A new study gives hope to those of you who may have slacked off on exercise in recent years. It finds that if people start to exercise in midlife, even if they have not worked out for many years, they can experience rapid gains!!!


But! The reverse is also true, the study finds.

If you stop exercising: those longevity benefits shrink and disappear.

We already know that exercise affects how long and well we live.

Frequent exercise is linked to longer life spans.

But most studies have looked at exercise habits only once in peoples’ lives, rarely looking at how our workout routines ebb and flow with different setbacks as we age.

So, this new study, which was published this month in JAMA Network Open, researchers with the National Cancer Institute looked at how people occupy their leisure time, too!

It began in 1995, enrolling hundreds of thousands of women between 50 and 71 years old and asking them to complete a series of questionnaires about their health. The questionnaire focused primarily on deliberate exercise, but also covered incidental physical activity like household chores or yard work. The questionnaire covered almost all points of the participants’ lives, from their teens all the way up until recent years where many of the participants were 50-61.


Some women said they had been committed to their workout routines, spending about as many hours exercising in midlife as when they had been teenagers. Others had been active when young but tailed off as adults, remaining mostly sedentary during middle age. Looking in the National Death Index for deaths and their causes among the participants in the years since they had joined the health study and compared the risks of dying among the different groups.

Not surprisingly, those women who had been sedentary throughout their lives were the most likely now to have died, particularly from heart disease.

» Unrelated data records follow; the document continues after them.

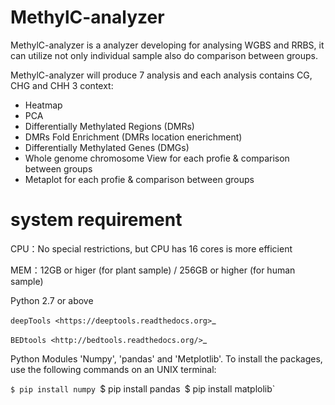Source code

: 
# MethylC-analyzer

MethylC-analyzer is a analyzer developing for analysing WGBS and RRBS, it can utilize not only individual sample also do comparison between groups.
 
MethylC-analyzer will produce 7 analysis and each analysis contains CG, CHG and CHH 3 context:
* Heatmap 
* PCA
* Differentially Methylated Regions (DMRs)
* DMRs Fold Enrichment (DMRs location enerichment)
* Differentially Methylated Genes (DMGs)
* Whole genome chromosome View for each profie & comparison between groups
* Metaplot for each profie & comparison between groups 

# system requirement 
CPU：No special restrictions, but CPU has 16 cores is more efficient

MEM：12GB or higer (for plant sample) / 256GB or higher (for human sample)

Python 2.7 or above

 [SAMtools]:http://www.htslib.org/
 
 `deepTools <https://deeptools.readthedocs.org>`_

  `BEDtools <http://bedtools.readthedocs.org/>`_ 


Python Modules 'Numpy', 'pandas' and 'Metplotlib'. To install the packages, use the following commands on an UNIX terminal:
  
  `$ pip install numpy
  `$ pip install pandas`
  `$ pip install matplolib`
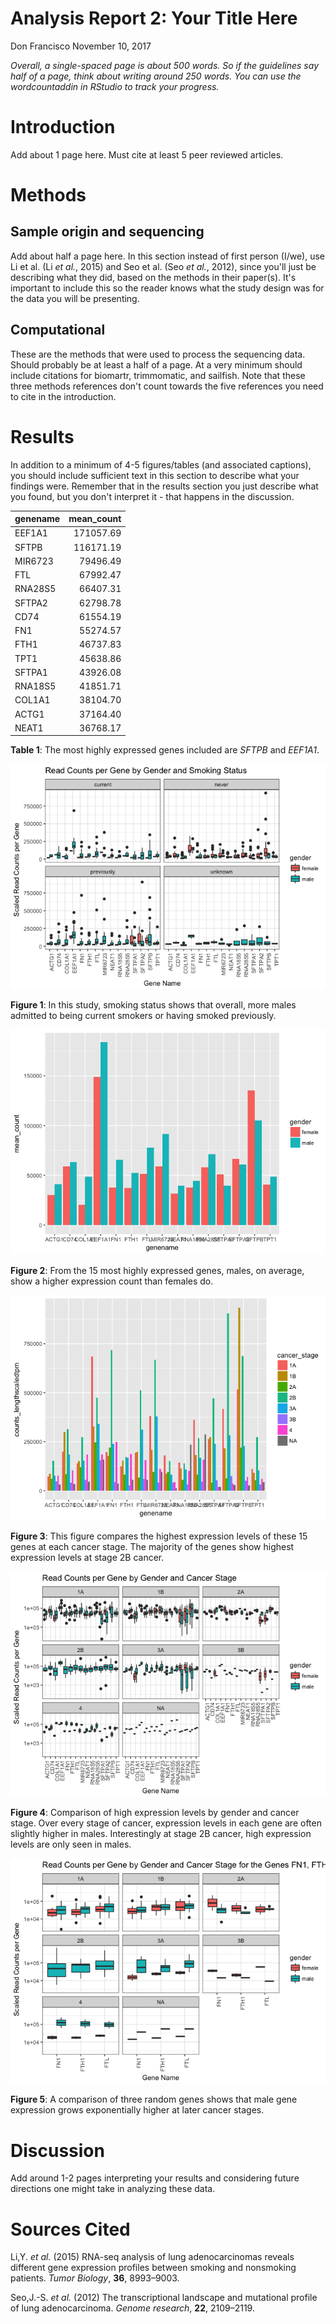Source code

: Analysis Report 2: Your Title Here
================
Don Francisco
November 10, 2017

*Overall, a single-spaced page is about 500 words. So if the guidelines say half of a page, think about writing around 250 words. You can use the wordcountaddin in RStudio to track your progress.*

Introduction
============

Add about 1 page here. Must cite at least 5 peer reviewed articles.

Methods
=======

Sample origin and sequencing
----------------------------

Add about half a page here. In this section instead of first person (I/we), use Li et al. (Li *et al.*, 2015) and Seo et al. (Seo *et al.*, 2012), since you'll just be describing what they did, based on the methods in their paper(s). It's important to include this so the reader knows what the study design was for the data you will be presenting.

Computational
-------------

These are the methods that were used to process the sequencing data. Should probably be at least a half of a page. At a very minimum should include citations for biomartr, trimmomatic, and sailfish. Note that these three methods references don't count towards the five references you need to cite in the introduction.

Results
=======

In addition to a minimum of 4-5 figures/tables (and associated captions), you should include sufficient text in this section to describe what your findings were. Remember that in the results section you just describe what you found, but you don't interpret it - that happens in the discussion.

| genename |  mean\_count|
|:---------|------------:|
| EEF1A1   |    171057.69|
| SFTPB    |    116171.19|
| MIR6723  |     79496.49|
| FTL      |     67992.47|
| RNA28S5  |     66407.31|
| SFTPA2   |     62798.78|
| CD74     |     61554.19|
| FN1      |     55274.57|
| FTH1     |     46737.83|
| TPT1     |     45638.86|
| SFTPA1   |     43926.08|
| RNA18S5  |     41851.71|
| COL1A1   |     38104.70|
| ACTG1    |     37164.40|
| NEAT1    |     36768.17|

**Table 1**: The most highly expressed genes included are *SFTPB* and *EEF1A1*.

![](Analysis_Report_02_RNASeq_files/figure-markdown_github-ascii_identifiers/boxplot-of-highly-expressed-genes-by-smoking-status-1.png)

**Figure 1**: In this study, smoking status shows that overall, more males admitted to being current smokers or having smoked previously.

![](Analysis_Report_02_RNASeq_files/figure-markdown_github-ascii_identifiers/make-barplot-of-highly-expressed-genes-1.png)

**Figure 2**: From the 15 most highly expressed genes, males, on average, show a higher expression count than females do.

![](Analysis_Report_02_RNASeq_files/figure-markdown_github-ascii_identifiers/bar-plot-of-highest-expressed-genes-by-cancer-stage-1.png)

**Figure 3**: This figure compares the highest expression levels of these 15 genes at each cancer stage. The majority of the genes show highest expression levels at stage 2B cancer.

![](Analysis_Report_02_RNASeq_files/figure-markdown_github-ascii_identifiers/make-boxplot-of-highly-expressed-genes-by-gender-1.png)

**Figure 4**: Comparison of high expression levels by gender and cancer stage. Over every stage of cancer, expression levels in each gene are often slightly higher in males. Interestingly at stage 2B cancer, high expression levels are only seen in males.

![](Analysis_Report_02_RNASeq_files/figure-markdown_github-ascii_identifiers/boxplot-of-gender-and-cancer-on-random-genes-1.png)

**Figure 5**: A comparison of three random genes shows that male gene expression grows exponentially higher at later cancer stages.

Discussion
==========

Add around 1-2 pages interpreting your results and considering future directions one might take in analyzing these data.

Sources Cited
=============

Li,Y. *et al.* (2015) RNA-seq analysis of lung adenocarcinomas reveals different gene expression profiles between smoking and nonsmoking patients. *Tumor Biology*, **36**, 8993–9003.

Seo,J.-S. *et al.* (2012) The transcriptional landscape and mutational profile of lung adenocarcinoma. *Genome research*, **22**, 2109–2119.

And those who’d always been active, exercising consistently for a few hours a week, were about 30 to 35 percent less likely to die prematurely.


More hopeful, though, was the people who HAD STOPPED exercising for a DECADE or TWO but begun again during their 40s or 50s—Only working out then for a few hours a week—shared the SAME protection against premature death as the people who ALWAYS had exercised.

And, maybe surprising to most, was that people who had been active and in shape as teenagers or young adults but had grown more sedentary in middle age seemed to LOSE ALL longevity benefits.

So, it’s never too late to be active! If you start exercising you can reap the benefits for longevity today!